War Paint is crisp, spirited pop-rock a la Mayday Parade, hooks and all, and its method for remaining enthralling is the simple act of being
really fucking good.
Because The Dangerous Summer can carve diversity and variety in gaps that other bands see as an individual possibility; the tempo shifts here are subtle, the changes in lyrical and musical tone implicit rather than openly stated. None of what the band attempt and perfectly execute is world-altering, but there's also something much more impressive here than the oft-lauded
excellent pop songs. There are undoubtedly 11 of those on
War Paint, momentous and dramatic choruses, wriggling guitar lines, youthful outpouring, but there's also a second edge to the sword.
War Paint is, for example, a veritable wall of sound; its guitars leave very, very little room to breathe. And AJ Perdomo's vocal and lyrical stylings carry more than a hint of Jason Lancaster's in the way they seem to control the ebb and flow of all that surrounds them.
Basically devoid of clichés, Perdomo's songs are the expansive explorations of mindsets, insights into the workings of an emotional brain, constructed as a ceaseless barrage of images and feelings.
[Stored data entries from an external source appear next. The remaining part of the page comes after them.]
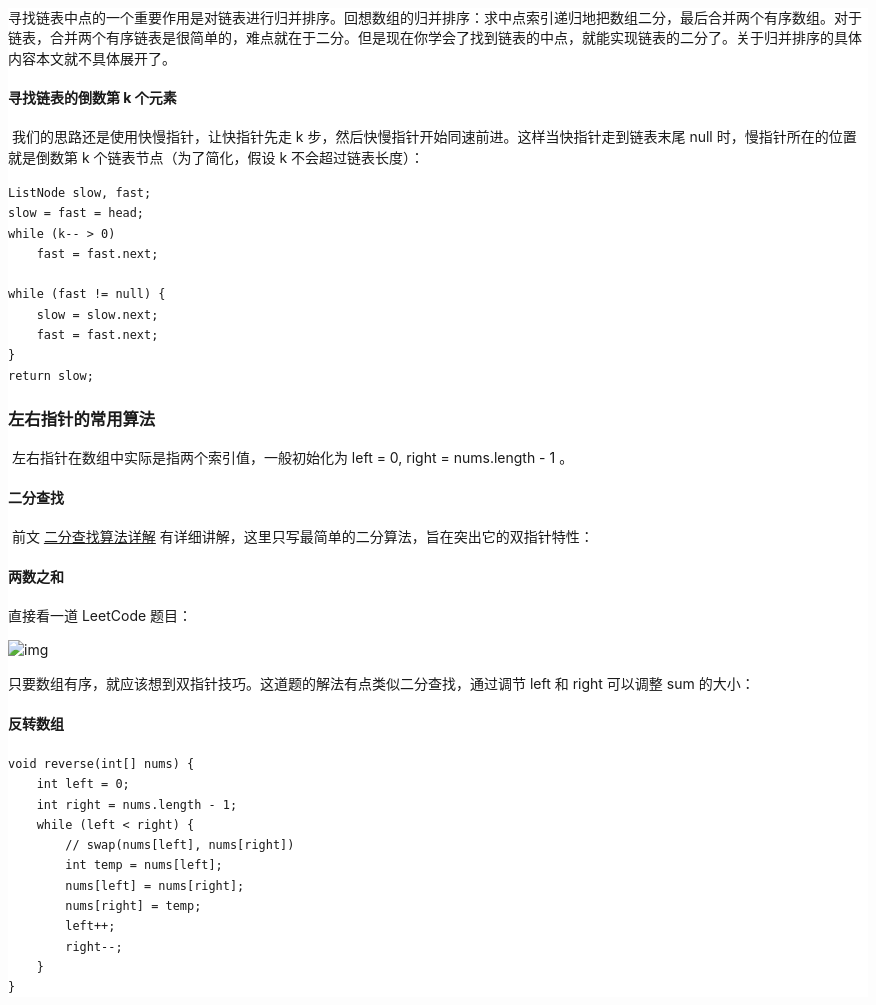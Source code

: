 ​		寻找链表中点的一个重要作用是对链表进行归并排序。回想数组的归并排序：求中点索引递归地把数组二分，最后合并两个有序数组。对于链表，合并两个有序链表是很简单的，难点就在于二分。但是现在你学会了找到链表的中点，就能实现链表的二分了。关于归并排序的具体内容本文就不具体展开了。

#### 寻找链表的倒数第 k 个元素

​		我们的思路还是使用快慢指针，让快指针先走 k 步，然后快慢指针开始同速前进。这样当快指针走到链表末尾 null 时，慢指针所在的位置就是倒数第 k 个链表节点（为了简化，假设 k 不会超过链表长度）：

```
ListNode slow, fast;
slow = fast = head;
while (k-- > 0) 
    fast = fast.next;
 
while (fast != null) {
    slow = slow.next;
    fast = fast.next;
}
return slow;
```

### 左右指针的常用算法

​	左右指针在数组中实际是指两个索引值，一般初始化为 left = 0, right = nums.length - 1 。

#### 二分查找

​		前文 [二分查找算法详解](https://www.cnblogs.com/kyoner/p/11080078.html) 有详细讲解，这里只写最简单的二分算法，旨在突出它的双指针特性：

#### 两数之和

直接看一道 LeetCode 题目：

![img](https://img2018.cnblogs.com/blog/1566782/201906/1566782-20190626075621446-2077996103.jpg)

​		只要数组有序，就应该想到双指针技巧。这道题的解法有点类似二分查找，通过调节 left 和 right 可以调整 sum 的大小：

#### 反转数组

```
void reverse(int[] nums) {
    int left = 0;
    int right = nums.length - 1;
    while (left < right) {
        // swap(nums[left], nums[right])
        int temp = nums[left];
        nums[left] = nums[right];
        nums[right] = temp;
        left++;
        right--;
    }
}
```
You could even make the argument that across the running time of
War Paint the listener doesn't get enough space from The Dangerous Summer's vocalist, and certainly, this whole thing is a suffocating experience, but the confines of the cymbal crashes do leave you one place to run: the hooks.
War Paint occupies a less-travelled corner of the catchy domain, half-way between deliberately anthemic and accidentally intoxicating, to the extent that 'No One's Gonna Need You More' becomes at the same time totally unforgettable and weirdly elusive. It's in this delicate balance you can detect the sparks of a really, really special band.
But for all the cited volume and sincerity, what's best of all is that the record's quietest (least loud) song summarises everything impressive about
War Paint in one fell swoop; 'In My Room' toes the line between tender and troubled throughout, but there's a point about 4 bars in where it seems to stop pretending it is capable or desirous of continuing without a superb rhythm, which it duly finds. By track 10 of 11, one might expect the roof of The Dangerous Summer's burning building to have collapsed, but the explosions are still firing from all angles, and it's exhilarating to watch the sparks fly.